___ Data provided ___

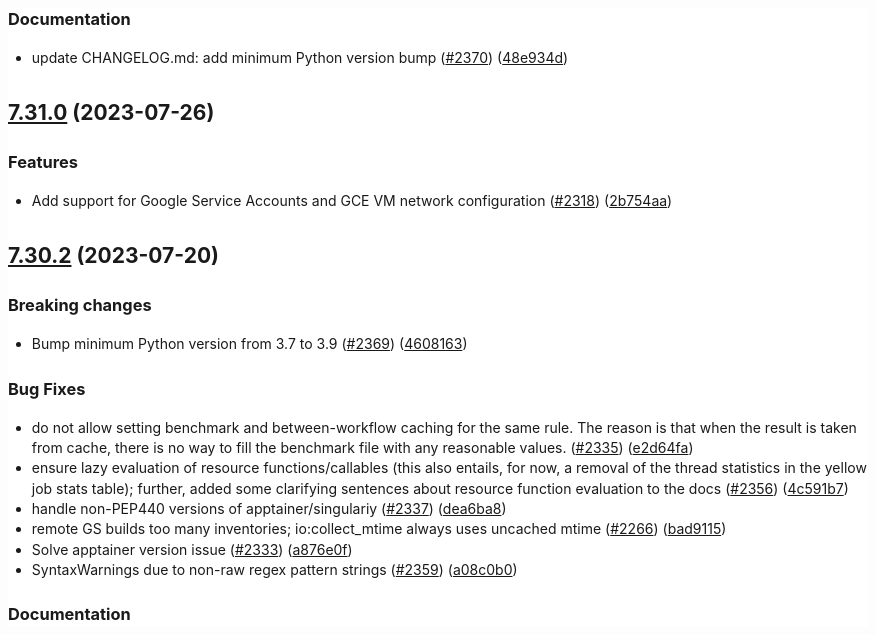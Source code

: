 
### Documentation

* update CHANGELOG.md: add minimum Python version bump ([#2370](https://github.com/snakemake/snakemake/issues/2370)) ([48e934d](https://github.com/snakemake/snakemake/commit/48e934dcf96e4e8fd30c81cab3674583bf049a45))

## [7.31.0](https://github.com/snakemake/snakemake/compare/v7.30.2...v7.31.0) (2023-07-26)


### Features

* Add support for Google Service Accounts and GCE VM network configuration ([#2318](https://github.com/snakemake/snakemake/issues/2318)) ([2b754aa](https://github.com/snakemake/snakemake/commit/2b754aae535ef76bd2dd34bc31d5c9f5c69363de))

## [7.30.2](https://github.com/snakemake/snakemake/compare/v7.30.1...v7.30.2) (2023-07-20)

### Breaking changes

* Bump minimum Python version from 3.7 to 3.9 ([#2369](https://github.com/snakemake/snakemake/issues/2369)) ([4608163](https://github.com/snakemake/snakemake/pull/2341/commits/4608163727bb32e216f1a26adc61d4c15d4b6a47))

### Bug Fixes

* do not allow setting benchmark and between-workflow caching for the same rule. The reason is that when the result is taken from cache, there is no way to fill the benchmark file with any reasonable values. ([#2335](https://github.com/snakemake/snakemake/issues/2335)) ([e2d64fa](https://github.com/snakemake/snakemake/commit/e2d64fad76b8ca1805eeaa48c0bf8d1fb7bf4736))
* ensure lazy evaluation of resource functions/callables (this also entails, for now, a removal of the thread statistics in the yellow job stats table); further, added some clarifying sentences about resource function evaluation to the docs ([#2356](https://github.com/snakemake/snakemake/issues/2356)) ([4c591b7](https://github.com/snakemake/snakemake/commit/4c591b72b31d6c6c36b43f1d7773d8317352fbc9))
* handle non-PEP440 versions of apptainer/singulariy ([#2337](https://github.com/snakemake/snakemake/issues/2337)) ([dea6ba8](https://github.com/snakemake/snakemake/commit/dea6ba8808793b88c7553880bde48711abb037f8))
* remote GS builds too many inventories; io:collect_mtime always uses uncached mtime ([#2266](https://github.com/snakemake/snakemake/issues/2266)) ([bad9115](https://github.com/snakemake/snakemake/commit/bad91152eeb70693e1459324f738a8c481378801))
* Solve apptainer version issue ([#2333](https://github.com/snakemake/snakemake/issues/2333)) ([a876e0f](https://github.com/snakemake/snakemake/commit/a876e0f5e187168eb269b504918c6aeff1496f16))
* SyntaxWarnings due to non-raw regex pattern strings ([#2359](https://github.com/snakemake/snakemake/issues/2359)) ([a08c0b0](https://github.com/snakemake/snakemake/commit/a08c0b071b2f9a9212117bbcf560fa67f1a02178))


### Documentation
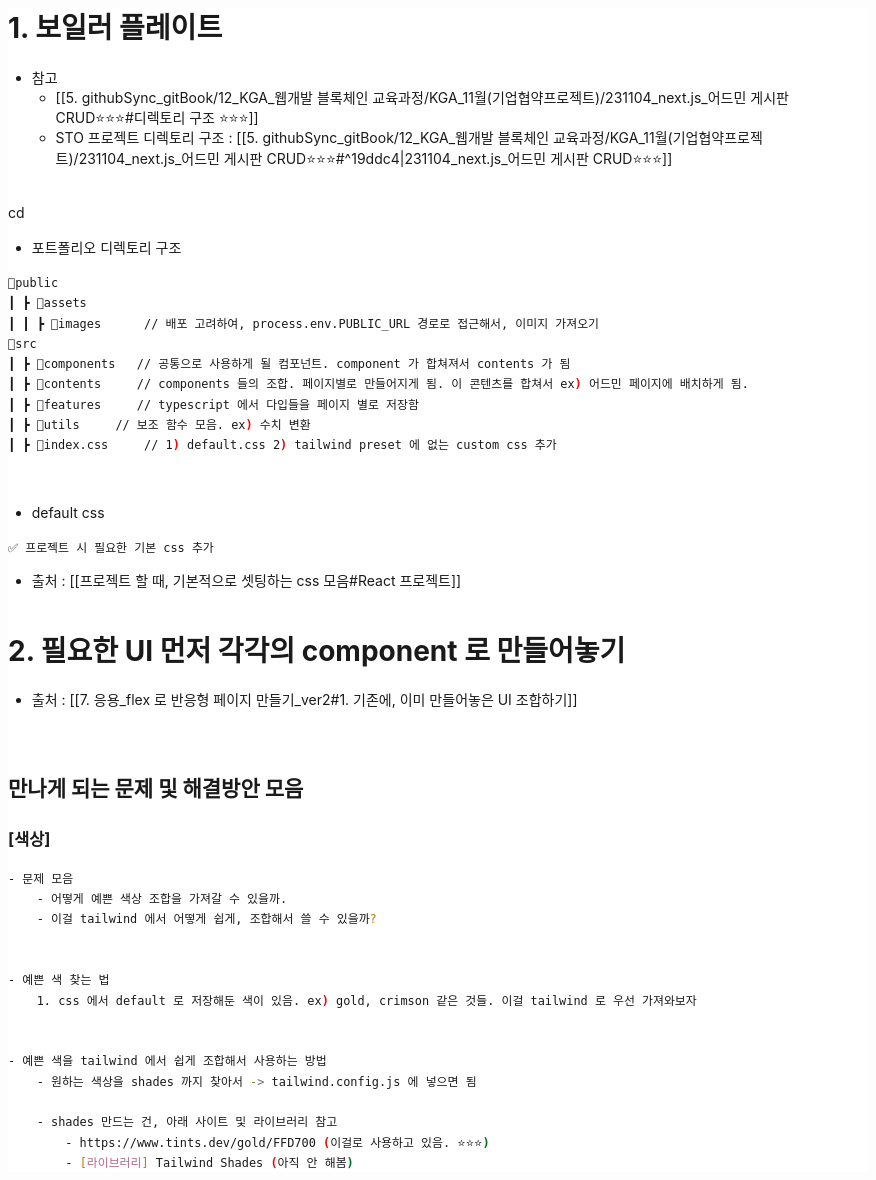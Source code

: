 # 1. 보일러 플레이트 

- 참고
	- [[5. githubSync_gitBook/12_KGA_웹개발 블록체인 교육과정/KGA_11월(기업협약프로젝트)/231104_next.js_어드민 게시판 CRUD⭐⭐⭐#디렉토리 구조 ⭐⭐⭐]]
	- STO 프로젝트 디렉토리 구조 : [[5. githubSync_gitBook/12_KGA_웹개발 블록체인 교육과정/KGA_11월(기업협약프로젝트)/231104_next.js_어드민 게시판 CRUD⭐⭐⭐#^19ddc4|231104_next.js_어드민 게시판 CRUD⭐⭐⭐]]

<br>cd 

- 포트폴리오 디렉토리 구조 
``` bash 
📂public   
┃ ┣ 📂assets
┃ ┃ ┣ 📂images      // 배포 고려하여, process.env.PUBLIC_URL 경로로 접근해서, 이미지 가져오기   
📂src   
┃ ┣ 📂components   // 공통으로 사용하게 될 컴포넌트. component 가 합쳐져서 contents 가 됨 
┃ ┣ 📂contents     // components 들의 조합. 페이지별로 만들어지게 됨. 이 콘텐츠를 합쳐서 ex) 어드민 페이지에 배치하게 됨.  
┃ ┣ 📂features     // typescript 에서 다입들을 페이지 별로 저장함
┃ ┣ 📂utils     // 보조 함수 모음. ex) 수치 변환 
┃ ┣ 📂index.css     // 1) default.css 2) tailwind preset 에 없는 custom css 추가 

```

<br>

- default css 
``` bash 
✅ 프로젝트 시 필요한 기본 css 추가 
```

- 출처 : [[프로젝트 할 때, 기본적으로 셋팅하는 css 모음#React 프로젝트]]








# 2. 필요한 UI 먼저 각각의 component 로 만들어놓기 

- 출처 : [[7. 응용_flex 로 반응형 페이지 만들기_ver2#1. 기존에, 이미 만들어놓은 UI 조합하기]]

<br>

## 만나게 되는 문제 및 해결방안 모음

### [색상] 

``` bash 
- 문제 모음 
	- 어떻게 예쁜 색상 조합을 가져갈 수 있을까. 
	- 이걸 tailwind 에서 어떻게 쉽게, 조합해서 쓸 수 있을까? 


- 예쁜 색 찾는 법 
	1. css 에서 default 로 저장해둔 색이 있음. ex) gold, crimson 같은 것들. 이걸 tailwind 로 우선 가져와보자


- 예쁜 색을 tailwind 에서 쉽게 조합해서 사용하는 방법
	- 원하는 색상을 shades 까지 찾아서 -> tailwind.config.js 에 넣으면 됨

	- shades 만드는 건, 아래 사이트 및 라이브러리 참고
		- https://www.tints.dev/gold/FFD700 (이걸로 사용하고 있음. ⭐⭐⭐) 
		- [라이브러리] Tailwind Shades (아직 안 해봄)
```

___

What the task requires -
The lines to return are those in the entries above that hold "contents".

Task solution -
┃ ┣ 📂components   // 공통으로 사용하게 될 컴포넌트. component 가 합쳐져서 contents 가 됨 
┃ ┣ 📂contents     // components 들의 조합. 페이지별로 만들어지게 됨. 이 콘텐츠를 합쳐서 ex) 어드민 페이지에 배치하게 됨.  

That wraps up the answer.